_WHAT YOU NEED TO DO:_ Select every line below containing the word "hspace".

Records contained in a dataset
####

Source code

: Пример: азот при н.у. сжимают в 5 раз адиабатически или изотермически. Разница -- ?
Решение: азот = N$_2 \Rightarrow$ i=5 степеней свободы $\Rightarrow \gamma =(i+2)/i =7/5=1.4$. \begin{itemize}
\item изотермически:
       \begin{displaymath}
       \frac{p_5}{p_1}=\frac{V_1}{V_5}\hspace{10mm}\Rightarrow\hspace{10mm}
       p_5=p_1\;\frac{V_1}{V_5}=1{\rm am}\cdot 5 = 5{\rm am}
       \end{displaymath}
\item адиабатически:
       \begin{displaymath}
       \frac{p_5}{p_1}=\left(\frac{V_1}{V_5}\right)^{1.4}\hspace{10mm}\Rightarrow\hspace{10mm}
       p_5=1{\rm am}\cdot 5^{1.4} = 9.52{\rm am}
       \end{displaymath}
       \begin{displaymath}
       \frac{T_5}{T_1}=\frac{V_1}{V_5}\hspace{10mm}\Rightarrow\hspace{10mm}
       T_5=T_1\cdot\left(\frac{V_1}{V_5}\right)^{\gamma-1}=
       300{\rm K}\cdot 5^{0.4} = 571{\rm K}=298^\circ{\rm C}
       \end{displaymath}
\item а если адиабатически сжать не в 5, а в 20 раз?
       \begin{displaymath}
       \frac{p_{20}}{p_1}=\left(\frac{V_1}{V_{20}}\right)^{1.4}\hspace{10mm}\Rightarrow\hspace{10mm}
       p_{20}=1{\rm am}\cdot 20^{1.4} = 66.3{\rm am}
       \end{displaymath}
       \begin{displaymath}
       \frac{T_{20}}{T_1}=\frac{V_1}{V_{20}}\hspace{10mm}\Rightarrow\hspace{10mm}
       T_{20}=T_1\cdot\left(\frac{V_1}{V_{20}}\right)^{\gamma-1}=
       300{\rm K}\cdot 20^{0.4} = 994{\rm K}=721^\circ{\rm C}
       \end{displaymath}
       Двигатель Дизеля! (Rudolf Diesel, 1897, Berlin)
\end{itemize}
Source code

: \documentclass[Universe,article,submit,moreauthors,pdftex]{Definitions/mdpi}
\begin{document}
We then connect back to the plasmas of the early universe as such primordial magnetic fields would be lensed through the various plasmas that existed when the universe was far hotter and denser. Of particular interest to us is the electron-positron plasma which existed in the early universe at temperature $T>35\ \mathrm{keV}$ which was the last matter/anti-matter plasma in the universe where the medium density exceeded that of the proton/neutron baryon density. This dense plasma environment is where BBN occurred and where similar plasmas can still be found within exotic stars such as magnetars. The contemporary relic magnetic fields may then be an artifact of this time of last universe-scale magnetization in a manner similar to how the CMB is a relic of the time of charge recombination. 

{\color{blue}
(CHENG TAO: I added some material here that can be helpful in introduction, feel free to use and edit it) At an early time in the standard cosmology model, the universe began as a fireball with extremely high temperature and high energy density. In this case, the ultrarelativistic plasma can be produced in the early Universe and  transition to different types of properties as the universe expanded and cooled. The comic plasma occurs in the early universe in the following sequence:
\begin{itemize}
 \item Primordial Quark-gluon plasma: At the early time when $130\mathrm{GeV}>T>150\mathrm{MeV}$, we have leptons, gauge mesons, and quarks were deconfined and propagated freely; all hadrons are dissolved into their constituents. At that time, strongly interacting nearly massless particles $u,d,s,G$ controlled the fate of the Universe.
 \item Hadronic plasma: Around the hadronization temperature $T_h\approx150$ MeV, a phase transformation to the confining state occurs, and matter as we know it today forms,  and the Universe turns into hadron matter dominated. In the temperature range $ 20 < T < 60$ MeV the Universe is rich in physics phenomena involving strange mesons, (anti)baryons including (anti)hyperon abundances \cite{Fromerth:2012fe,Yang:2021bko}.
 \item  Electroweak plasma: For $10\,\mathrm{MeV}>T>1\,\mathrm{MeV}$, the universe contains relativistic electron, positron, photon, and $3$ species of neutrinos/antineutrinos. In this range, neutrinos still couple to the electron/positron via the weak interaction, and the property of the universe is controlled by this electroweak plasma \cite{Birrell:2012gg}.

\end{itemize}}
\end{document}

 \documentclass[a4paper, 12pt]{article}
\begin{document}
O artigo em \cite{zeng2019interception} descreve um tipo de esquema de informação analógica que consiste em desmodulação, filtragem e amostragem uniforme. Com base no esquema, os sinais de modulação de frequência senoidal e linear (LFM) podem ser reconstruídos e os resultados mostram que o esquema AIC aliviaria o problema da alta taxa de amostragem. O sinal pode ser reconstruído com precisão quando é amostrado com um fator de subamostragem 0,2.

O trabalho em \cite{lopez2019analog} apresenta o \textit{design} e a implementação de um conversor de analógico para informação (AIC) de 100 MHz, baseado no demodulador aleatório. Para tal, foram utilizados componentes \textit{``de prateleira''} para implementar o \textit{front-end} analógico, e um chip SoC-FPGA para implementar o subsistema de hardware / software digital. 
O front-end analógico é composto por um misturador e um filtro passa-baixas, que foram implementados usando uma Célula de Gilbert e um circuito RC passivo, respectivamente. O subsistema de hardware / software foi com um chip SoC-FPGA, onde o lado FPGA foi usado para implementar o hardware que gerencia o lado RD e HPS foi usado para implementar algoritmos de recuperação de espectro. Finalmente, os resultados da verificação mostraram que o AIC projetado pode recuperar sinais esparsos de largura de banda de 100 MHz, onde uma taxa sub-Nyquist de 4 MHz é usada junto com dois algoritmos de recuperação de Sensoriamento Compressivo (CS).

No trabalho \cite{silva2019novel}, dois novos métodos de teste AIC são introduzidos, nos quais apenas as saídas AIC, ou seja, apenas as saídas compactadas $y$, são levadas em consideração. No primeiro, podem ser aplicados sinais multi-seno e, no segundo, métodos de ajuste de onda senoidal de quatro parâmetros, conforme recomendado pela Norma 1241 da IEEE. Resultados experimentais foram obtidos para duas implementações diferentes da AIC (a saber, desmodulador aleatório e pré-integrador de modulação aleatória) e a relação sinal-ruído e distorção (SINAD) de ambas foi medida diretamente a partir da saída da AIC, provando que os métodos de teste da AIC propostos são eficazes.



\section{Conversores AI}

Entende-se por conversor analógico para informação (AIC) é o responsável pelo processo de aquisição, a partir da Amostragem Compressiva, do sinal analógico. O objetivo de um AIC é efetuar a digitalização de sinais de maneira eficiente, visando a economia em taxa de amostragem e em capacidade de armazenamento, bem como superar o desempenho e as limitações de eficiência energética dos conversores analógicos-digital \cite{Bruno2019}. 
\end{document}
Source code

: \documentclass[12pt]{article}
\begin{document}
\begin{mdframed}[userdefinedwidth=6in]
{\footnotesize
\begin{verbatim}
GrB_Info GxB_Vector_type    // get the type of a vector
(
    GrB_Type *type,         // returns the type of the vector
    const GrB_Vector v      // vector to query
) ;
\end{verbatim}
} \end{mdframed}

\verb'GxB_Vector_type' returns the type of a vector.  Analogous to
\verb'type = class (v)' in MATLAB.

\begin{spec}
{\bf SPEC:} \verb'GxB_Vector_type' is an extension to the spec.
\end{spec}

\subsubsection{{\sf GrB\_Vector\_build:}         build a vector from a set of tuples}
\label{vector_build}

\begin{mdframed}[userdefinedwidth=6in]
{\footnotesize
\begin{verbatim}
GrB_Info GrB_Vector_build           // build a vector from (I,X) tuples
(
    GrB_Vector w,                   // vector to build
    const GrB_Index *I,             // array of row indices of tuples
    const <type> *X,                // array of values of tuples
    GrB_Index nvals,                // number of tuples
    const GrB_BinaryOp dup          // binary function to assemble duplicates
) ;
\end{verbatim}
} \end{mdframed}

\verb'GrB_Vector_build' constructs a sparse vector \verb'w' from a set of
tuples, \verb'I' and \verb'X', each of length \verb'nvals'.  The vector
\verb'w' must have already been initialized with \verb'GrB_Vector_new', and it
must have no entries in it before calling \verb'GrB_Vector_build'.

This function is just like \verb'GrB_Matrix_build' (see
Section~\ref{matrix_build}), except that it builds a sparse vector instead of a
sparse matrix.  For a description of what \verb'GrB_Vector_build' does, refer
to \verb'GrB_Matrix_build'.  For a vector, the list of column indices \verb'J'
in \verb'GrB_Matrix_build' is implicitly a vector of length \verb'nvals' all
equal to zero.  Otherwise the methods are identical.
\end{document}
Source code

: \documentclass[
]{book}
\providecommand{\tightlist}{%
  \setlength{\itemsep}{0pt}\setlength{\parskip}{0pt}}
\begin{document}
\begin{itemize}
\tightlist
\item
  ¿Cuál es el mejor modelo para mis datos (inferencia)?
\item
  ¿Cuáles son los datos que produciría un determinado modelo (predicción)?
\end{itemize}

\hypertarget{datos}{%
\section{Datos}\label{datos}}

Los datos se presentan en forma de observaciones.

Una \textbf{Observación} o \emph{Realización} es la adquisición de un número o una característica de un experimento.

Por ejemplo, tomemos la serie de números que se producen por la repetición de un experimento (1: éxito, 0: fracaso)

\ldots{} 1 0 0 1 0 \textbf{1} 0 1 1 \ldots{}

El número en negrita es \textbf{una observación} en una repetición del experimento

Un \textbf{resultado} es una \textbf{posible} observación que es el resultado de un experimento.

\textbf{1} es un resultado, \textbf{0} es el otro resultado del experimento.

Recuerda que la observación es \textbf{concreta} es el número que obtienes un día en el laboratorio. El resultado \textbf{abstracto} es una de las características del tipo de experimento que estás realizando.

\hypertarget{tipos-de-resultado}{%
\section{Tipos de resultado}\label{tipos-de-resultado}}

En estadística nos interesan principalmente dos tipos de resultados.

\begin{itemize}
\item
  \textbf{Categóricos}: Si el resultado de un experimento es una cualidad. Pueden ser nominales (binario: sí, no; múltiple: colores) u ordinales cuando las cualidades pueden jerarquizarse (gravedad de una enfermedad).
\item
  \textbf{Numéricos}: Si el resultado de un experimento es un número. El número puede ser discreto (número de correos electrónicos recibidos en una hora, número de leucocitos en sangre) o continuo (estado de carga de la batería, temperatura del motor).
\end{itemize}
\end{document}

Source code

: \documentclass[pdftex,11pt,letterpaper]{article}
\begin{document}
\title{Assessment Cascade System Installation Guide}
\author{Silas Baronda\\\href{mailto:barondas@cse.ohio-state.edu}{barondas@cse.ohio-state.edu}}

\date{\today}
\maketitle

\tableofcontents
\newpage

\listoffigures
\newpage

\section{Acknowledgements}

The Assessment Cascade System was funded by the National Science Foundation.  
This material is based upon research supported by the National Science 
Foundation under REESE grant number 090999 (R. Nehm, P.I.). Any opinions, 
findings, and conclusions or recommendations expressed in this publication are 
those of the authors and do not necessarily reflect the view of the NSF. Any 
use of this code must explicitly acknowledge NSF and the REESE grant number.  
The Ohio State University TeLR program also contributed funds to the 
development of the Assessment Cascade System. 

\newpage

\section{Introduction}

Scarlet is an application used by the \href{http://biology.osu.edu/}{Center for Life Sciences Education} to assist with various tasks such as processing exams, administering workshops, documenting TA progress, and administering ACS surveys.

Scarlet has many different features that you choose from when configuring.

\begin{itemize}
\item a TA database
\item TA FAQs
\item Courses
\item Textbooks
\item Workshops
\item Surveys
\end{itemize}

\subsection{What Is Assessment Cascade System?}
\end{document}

####

_TASK RESPONSE:_
       \frac{p_5}{p_1}=\frac{V_1}{V_5}\hspace{10mm}\Rightarrow\hspace{10mm}
       \frac{p_5}{p_1}=\left(\frac{V_1}{V_5}\right)^{1.4}\hspace{10mm}\Rightarrow\hspace{10mm}
       \frac{T_5}{T_1}=\frac{V_1}{V_5}\hspace{10mm}\Rightarrow\hspace{10mm}
       \frac{p_{20}}{p_1}=\left(\frac{V_1}{V_{20}}\right)^{1.4}\hspace{10mm}\Rightarrow\hspace{10mm}
       \frac{T_{20}}{T_1}=\frac{V_1}{V_{20}}\hspace{10mm}\Rightarrow\hspace{10mm}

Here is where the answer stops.